Adversarial Training and Testing

203 Views Asked by At

Maybe this is more a conceptual problem, but I hope you can give me your opinions. I do understand that adversarial training means introducing some corrupted instances into the training process in order to confuse the model and produce false prediction when testing. However, is this model applicable in the following scenario?: Let's assume an adversarial patch is created to fool a classifier that detects a stop sign, so a normal object detector will not be able to distinguish a real stop sign in presence of this patch. But what if the model trains both instances with and without patches? This is not so difficult to perform for the object classificator and the attack looses all chances to succeed, right?. I do not get the idea why those attacks can be successful if for the model it would take only a bit more of training to include those adversarial samples.

2

There are 2 best solutions below

0
On

As far as I am aware, adversarial training (i.e., continuously training / fine-tuning on new adversarial images with correct labels) is the only robust defense to adversarial examples that cannot be completely overcome by some form of adversarial attack, (Please correct me if I'm wrong). There have been many other attempts to defend against adversarial examples, but typically there is a way around them if the attacker has an idea of what the defense is (For instance, see Obfuscated Gradients Give a False Sense of Security: Circumventing Defenses to Adversarial Examples).

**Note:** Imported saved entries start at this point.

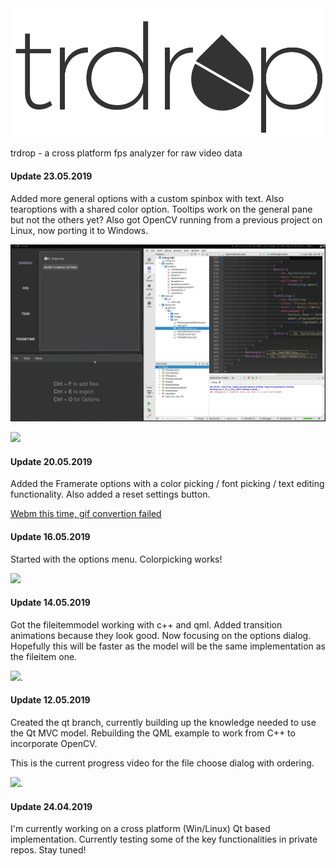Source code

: <img src="images/logos/trdrop_new_2.png" alt="Teardrop logo">

trdrop - a cross platform fps analyzer for raw video data

#### Update 23.05.2019

Added more general options with a custom spinbox with text. Also tearoptions with a shared color option. Tooltips work on the general pane but not the others yet? Also got OpenCV running from a previous project on Linux, now porting it to Windows.

![](images/2019-05-23-general-options-progress.gif)

![](images/2019-05-23-tear-options-progress.gif)

#### Update 20.05.2019

Added the Framerate options with a color picking / font picking / text editing functionality. Also added a reset settings button.

[Webm this time, gif convertion failed](images/2019-05-20-fps-options-progress.webm)

#### Update 16.05.2019

Started with the options menu. Colorpicking works!

![](images/2019-05-16-options-menu-progress.gif)

#### Update 14.05.2019

Got the fileitemmodel working with c++ and qml. Added transition animations because they look good. Now focusing on the options dialog. Hopefully this will be faster as the model will be the same implementation as the fileitem one.

![](images/2019-05-14-filechoose-dialog-progress.gif).

#### Update 12.05.2019

Created the qt branch, currently building up the knowledge needed to use the Qt MVC model. Rebuilding the QML example to work from C++ to incorporate OpenCV.

This is the current progress video for the file choose dialog with ordering.

![](images/2019-05-12-filechoose-dialog-progress.gif).

#### Update 24.04.2019

I'm currently working on a cross platform (Win/Linux) Qt based implementation. Currently testing some of the key functionalities in private repos. Stay tuned!

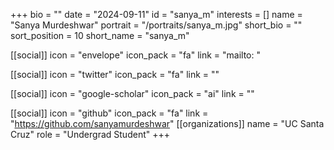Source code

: +++
bio = "" 
date = "2024-09-11" 
id = "sanya_m" 
interests = [] 
name = "Sanya Murdeshwar" 
portrait = "/portraits/sanya_m.jpg" 
short_bio = "" 
sort_position = 10
 short_name = "sanya_m" 

[[social]] 
    icon = "envelope" 
    icon_pack = "fa" 
    link = "mailto: "

 [[social]] 
    icon = "twitter" 
    icon_pack = "fa" 
    link = "" 

[[social]] 
    icon = "google-scholar" 
    icon_pack = "ai" 
    link = "" 

[[social]] 
    icon = "github" 
    icon_pack = "fa" 
    link = "https://github.com/sanyamurdeshwar" 
[[organizations]] 
     name = "UC Santa Cruz" 
      role = "Undergrad Student" 
+++
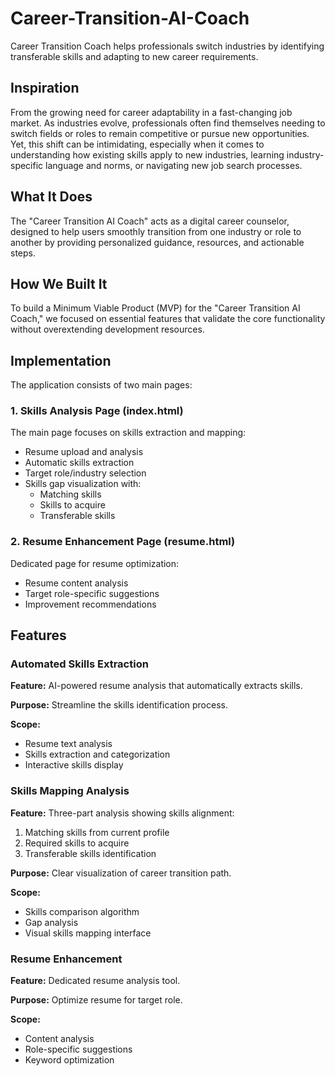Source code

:# Career-Transition-AI-Coach
Career Transition Coach helps professionals switch industries by identifying transferable skills and adapting to new career requirements.

## Inspiration

From the growing need for career adaptability in a fast-changing job market. As industries evolve, professionals often find themselves needing to switch fields or roles to remain competitive or pursue new opportunities. Yet, this shift can be intimidating, especially when it comes to understanding how existing skills apply to new industries, learning industry-specific language and norms, or navigating new job search processes.

## What It Does

The "Career Transition AI Coach" acts as a digital career counselor, designed to help users smoothly transition from one industry or role to another by providing personalized guidance, resources, and actionable steps.

## How We Built It

To build a Minimum Viable Product (MVP) for the "Career Transition AI Coach," we focused on essential features that validate the core functionality without overextending development resources.

## Implementation

The application consists of two main pages:

### 1. Skills Analysis Page (index.html)
The main page focuses on skills extraction and mapping:
- Resume upload and analysis
- Automatic skills extraction
- Target role/industry selection
- Skills gap visualization with:
  - Matching skills
  - Skills to acquire
  - Transferable skills

### 2. Resume Enhancement Page (resume.html)
Dedicated page for resume optimization:
- Resume content analysis
- Target role-specific suggestions
- Improvement recommendations

## Features

### Automated Skills Extraction

**Feature:** AI-powered resume analysis that automatically extracts skills.

**Purpose:** Streamline the skills identification process.

**Scope:** 
- Resume text analysis
- Skills extraction and categorization
- Interactive skills display

### Skills Mapping Analysis

**Feature:** Three-part analysis showing skills alignment:
1. Matching skills from current profile
2. Required skills to acquire
3. Transferable skills identification

**Purpose:** Clear visualization of career transition path.

**Scope:** 
- Skills comparison algorithm
- Gap analysis
- Visual skills mapping interface

### Resume Enhancement

**Feature:** Dedicated resume analysis tool.

**Purpose:** Optimize resume for target role.

**Scope:** 
- Content analysis
- Role-specific suggestions
- Keyword optimization
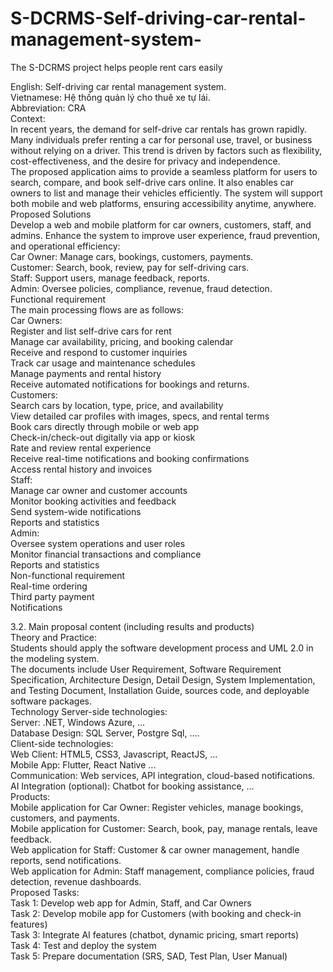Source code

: # S-DCRMS-Self-driving-car-rental-management-system-
The S-DCRMS project helps people rent cars easily

English: Self-driving car rental management system.  
Vietnamese: Hệ thống quản lý cho thuê xe tự lái.  
Abbreviation: CRA  
Context:  
In recent years, the demand for self-drive car rentals has grown rapidly. Many individuals prefer renting a car for personal use, travel, or business without relying on a driver. This trend is driven by factors such as flexibility, cost-effectiveness, and the desire for privacy and independence.  
The proposed application aims to provide a seamless platform for users to search, compare, and book self-drive cars online. It also enables car owners to list and manage their vehicles efficiently. The system will support both mobile and web platforms, ensuring accessibility anytime, anywhere.  
Proposed Solutions  
Develop a web and mobile platform for car owners, customers, staff, and admins. Enhance the system to improve user experience, fraud prevention, and operational efficiency:  
Car Owner: Manage cars, bookings, customers, payments.  
Customer: Search, book, review, pay for self-driving cars.  
Staff: Support users, manage feedback, reports.  
Admin: Oversee policies, compliance, revenue, fraud detection.  
Functional requirement  
The main processing flows are as follows:  
Car Owners:  
Register and list self-drive cars for rent  
Manage car availability, pricing, and booking calendar  
Receive and respond to customer inquiries  
Track car usage and maintenance schedules  
Manage payments and rental history  
Receive automated notifications for bookings and returns.  
Customers:  
Search cars by location, type, price, and availability  
View detailed car profiles with images, specs, and rental terms  
Book cars directly through mobile or web app  
Check-in/check-out digitally via app or kiosk  
Rate and review rental experience  
Receive real-time notifications and booking confirmations  
Access rental history and invoices  
Staff:  
Manage car owner and customer accounts  
Monitor booking activities and feedback  
Send system-wide notifications  
Reports and statistics  
Admin:  
Oversee system operations and user roles  
Monitor financial transactions and compliance  
Reports and statistics  
Non-functional requirement  
Real-time ordering  
Third party payment  
Notifications  

3.2. Main proposal content (including results and products)  
Theory and Practice:  
Students should apply the software development process and UML 2.0 in the modeling system.  
The documents include User Requirement, Software Requirement Specification, Architecture Design, Detail Design, System Implementation, and Testing Document, Installation Guide, sources code, and deployable software packages.  
Technology Server-side technologies:  
Server: .NET, Windows Azure, …  
Database Design: SQL Server, Postgre Sql, ....  
Client-side technologies:  
Web Client: HTML5, CSS3, Javascript, ReactJS, ...  
Mobile App: Flutter, React Native ...  
Communication: Web services, API integration, cloud-based notifications.  
AI Integration (optional): Chatbot for booking assistance, …  
Products:  
Mobile application for Car Owner: Register vehicles, manage bookings, customers, and payments.  
Mobile application for Customer: Search, book, pay, manage rentals, leave feedback.  
Web application for Staff: Customer & car owner management, handle reports, send notifications.  
Web application for Admin: Staff management, compliance policies, fraud detection, revenue dashboards.  
Proposed Tasks:  
Task 1: Develop web app for Admin, Staff, and Car Owners  
Task 2: Develop mobile app for Customers (with booking and check-in features)  
Task 3: Integrate AI features (chatbot, dynamic pricing, smart reports)  
Task 4: Test and deploy the system  
Task 5: Prepare documentation (SRS, SAD, Test Plan, User Manual)  
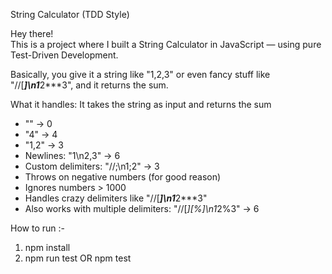 String Calculator (TDD Style)

Hey there!  
This is a project where I built a String Calculator in JavaScript — using pure Test-Driven Development.

Basically, you give it a string like "1,2,3" or even fancy stuff like "//[***]\n1***2***3", and it returns the sum.

 What it handles: It takes the string as input and returns the sum 

- "" → 0  
- "4" → 4  
- "1,2" → 3  
- Newlines: "1\n2,3" → 6  
- Custom delimiters: "//;\n1;2" → 3  
- Throws on negative numbers (for good reason)  
- Ignores numbers > 1000  
- Handles crazy delimiters like "//[***]\n1***2***3"  
- Also works with multiple delimiters: "//[*][%]\n1*2%3" → 6  

 How to run :-

1. npm install 
2. npm run test OR npm test
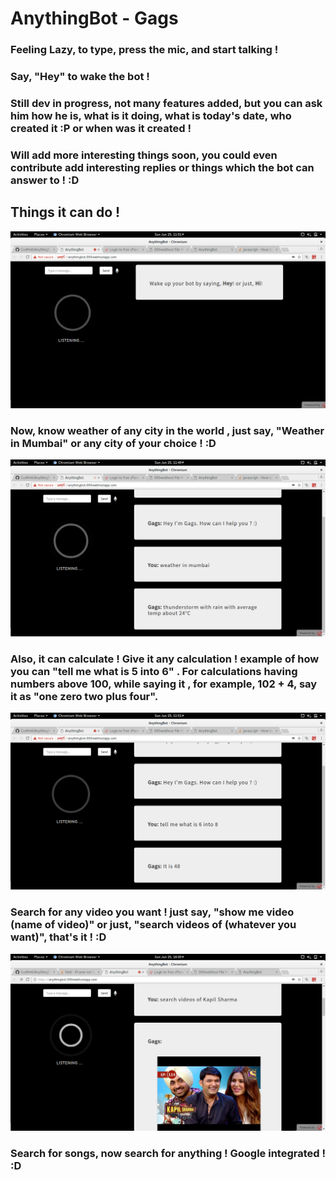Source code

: # AnythingBot - Gags

### Feeling Lazy, to type, press the mic, and start talking !
### Say, "Hey" to wake the bot !


### Still dev in progress, not many features added, but you can ask him how he is, what is it doing, what is today's date, who created it :P or when was it created !

### Will add more interesting things soon, you could even contribute add interesting replies or things which the bot can answer to ! :D

## Things it can do !
![main_page](main.png)
### Now, know weather of any city in the world , just say, "Weather in Mumbai" or any city of your choice ! :D
![weather](weather.png)
### Also, it can calculate ! Give it any calculation ! example of how you can "tell me what is 5 into 6" . For calculations having numbers above 100, while saying it , for example, 102 + 4, say it as "one zero two plus four".
![math](math.png)
### Search for any video you want ! just say, "show me video (name of video)" or just, "search videos of (whatever you want)", that's it ! :D
![vids1](vids1.png)
### Search for songs, now search for anything ! Google integrated ! :D
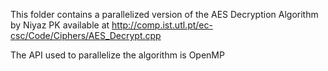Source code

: This folder contains a parallelized version of the AES Decryption Algorithm by Niyaz PK
available at http://comp.ist.utl.pt/ec-csc/Code/Ciphers/AES_Decrypt.cpp

The API used to parallelize the algorithm is OpenMP

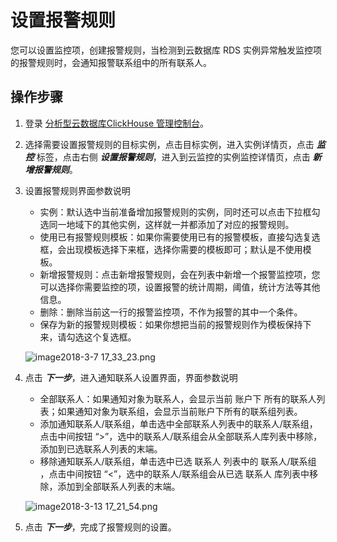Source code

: # 设置报警规则
您可以设置监控项，创建报警规则，当检测到云数据库 RDS 实例异常触发监控项的报警规则时，会通知报警联系组中的所有联系人。

## 操作步骤
1. 登录 [分析型云数据库ClickHouse 管理控制台](https://jchdb-console.jdcloud.com)。
2. 选择需要设置报警规则的目标实例，点击目标实例，进入实例详情页，点击 ***监控*** 标签，点击右侧 ***设置报警规则***，进入到云监控的实例监控详情页，点击 ***新增报警规则***。
3. 设置报警规则界面参数说明
    * 实例：默认选中当前准备增加报警规则的实例，同时还可以点击下拉框勾选同一地域下的其他实例，这样就一并都添加了对应的报警规则。
    * 使用已有报警规则模板：如果你需要使用已有的报警模板，直接勾选复选框，会出现模板选择下来框，选择你需要的模板即可；默认是不使用模板。
    * 新增报警规则：点击新增报警规则，会在列表中新增一个报警监控项，您可以选择你需要监控的项，设置报警的统计周期，阈值，统计方法等其他信息。
    * 删除：删除当前这一行的报警监控项，不作为报警的其中一个条件。
    * 保存为新的报警规则模板：如果你想把当前的报警规则作为模板保持下来，请勾选这个复选框。

    ![image2018-3-7 17_33_23.png](https://img1.jcloudcs.com/cms/015e596a-98cf-42ae-9848-69ca7a02867b20180313173221.png)

4. 点击 ***下一步***，进入通知联系人设置界面，界面参数说明
    * 全部联系人：如果通知对象为联系人，会显示当前 账户下 所有的联系人列表；如果通知对象为联系组，会显示当前账户下所有的联系组列表。
    * 添加通知联系人/联系组，单击选中全部联系人列表中的联系人/联系组，点击中间按钮 “>”，选中的联系人/联系组会从全部联系人库列表中移除，添加到已选联系人列表的末端。
    * 移除通知联系人/联系组，单击选中已选 联系人 列表中的 联系人/联系组 ，点击中间按钮 “<”，选中的联系人/联系组会从已选 联系人 库列表中移除，添加到全部联系人列表的末端。
    
    ![image2018-3-13 17_21_54.png](https://img1.jcloudcs.com/cms/3226df61-19a3-4909-88d1-22e47f5876ea20180313173251.png)

5. 点击 ***下一步***，完成了报警规则的设置。
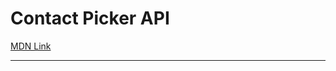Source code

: # Contact Picker API

[MDN Link](https://developer.mozilla.org/en-US/docs/Web/API/Contact_Picker_API)

---
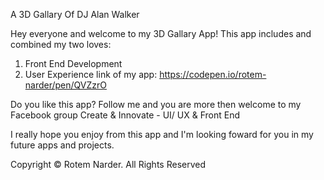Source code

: A 3D Gallary Of DJ Alan Walker 

Hey everyone and welcome to my 3D Gallary App! This app includes and combined my two loves:
1) Front End Development
2) User Experience
link of my app: https://codepen.io/rotem-narder/pen/QVZzrO

Do you like this app? Follow me and you are more then welcome to my Facebook group Create & Innovate - UI/ UX & Front End

I really hope you enjoy from this app and I'm looking foward for you in my future apps and projects.

Copyright © Rotem Narder. All Rights Reserved
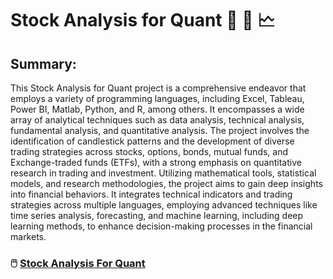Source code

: # Stock Analysis for Quant 🧮 🔎 🗠  

## Summary:
This Stock Analysis for Quant project is a comprehensive endeavor that employs a variety of programming languages, including Excel, Tableau, Power BI, Matlab, Python, and R, among others. It encompasses a wide array of analytical techniques such as data analysis, technical analysis, fundamental analysis, and quantitative analysis. The project involves the identification of candlestick patterns and the development of diverse trading strategies across stocks, options, bonds, mutual funds, and Exchange-traded funds (ETFs), with a strong emphasis on quantitative research in trading and investment. Utilizing mathematical tools, statistical models, and research methodologies, the project aims to gain deep insights into financial behaviors. It integrates technical indicators and trading strategies across multiple languages, employing advanced techniques like time series analysis, forecasting, and machine learning, including deep learning methods, to enhance decision-making processes in the financial markets. 


### 🖱️ [Stock Analysis For Quant](https://github.com/LastAncientOne/Stock_Analysis_For_Quant) 

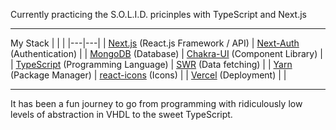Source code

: Currently practicing the S.O.L.I.D. pricinples with TypeScript and Next.js

---
My Stack
| | |
|---|---|
| [Next.js](https://nextjs.org/) (React.js Framework / API) | [Next-Auth](https://next-auth.js.org/) (Authentication) |
| [MongoDB](https://www.mongodb.com/cloud/atlas) (Database)  | [Chakra-UI](https://next.chakra-ui.com/) (Component Library)  |
| [TypeScript](https://www.typescriptlang.org/) (Programming Language)  |  [SWR](https://swr.vercel.app/) (Data fetching) |
| [Yarn](https://yarnpkg.com/) (Package Manager)  | [react-icons](https://react-icons.github.io/) (Icons)  |
| [Vercel](https://vercel.com/) (Deployment)  |   |

---
It has been a fun journey to go from programming with ridiculously low levels of abstraction in VHDL to the sweet TypeScript.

Note that to truly obtain robustness with adversarial training, you have to generate adversarial examples during training, or continue updating with new adversarial images. As I understand it, this is because once you train on some adversarial examples, your model changes slightly, and while it is made robust to your initial adversarial examples, there still exist other adversarial examples that still target your newly trained / fine-tuned model. Adversarial training gradually changes your model to minimize the availability of effective adversarial perturbations.

However, doing this is can be at odds with accuracy, (See Robustness May Be at Odds with Accuracy). A model that is truly robust to adversarial examples may have a significantly lower accuracy for non-adversarial examples. Additionally, adversarial training may be hard to scale to datasets with larger images.

0
On

I doubt there would be many scholars to answer your question here. Should just go and find your senior P.hD in ur school. My research topic is more on SLAM area, but I`ll still try to answer it.

You can train on the modified set of inputs. But The model itself will change its properly after you further trained with the modified set sample. It will lose the original attributes to do task A but for more optimized for task B where task A and task B could be related.

Then the attack should be also modified to focus on the modified attributes which means fool it with sth else.

But if you go for this way, you are defeating your original purpose.

Hopefully, this is the answer you are looking for.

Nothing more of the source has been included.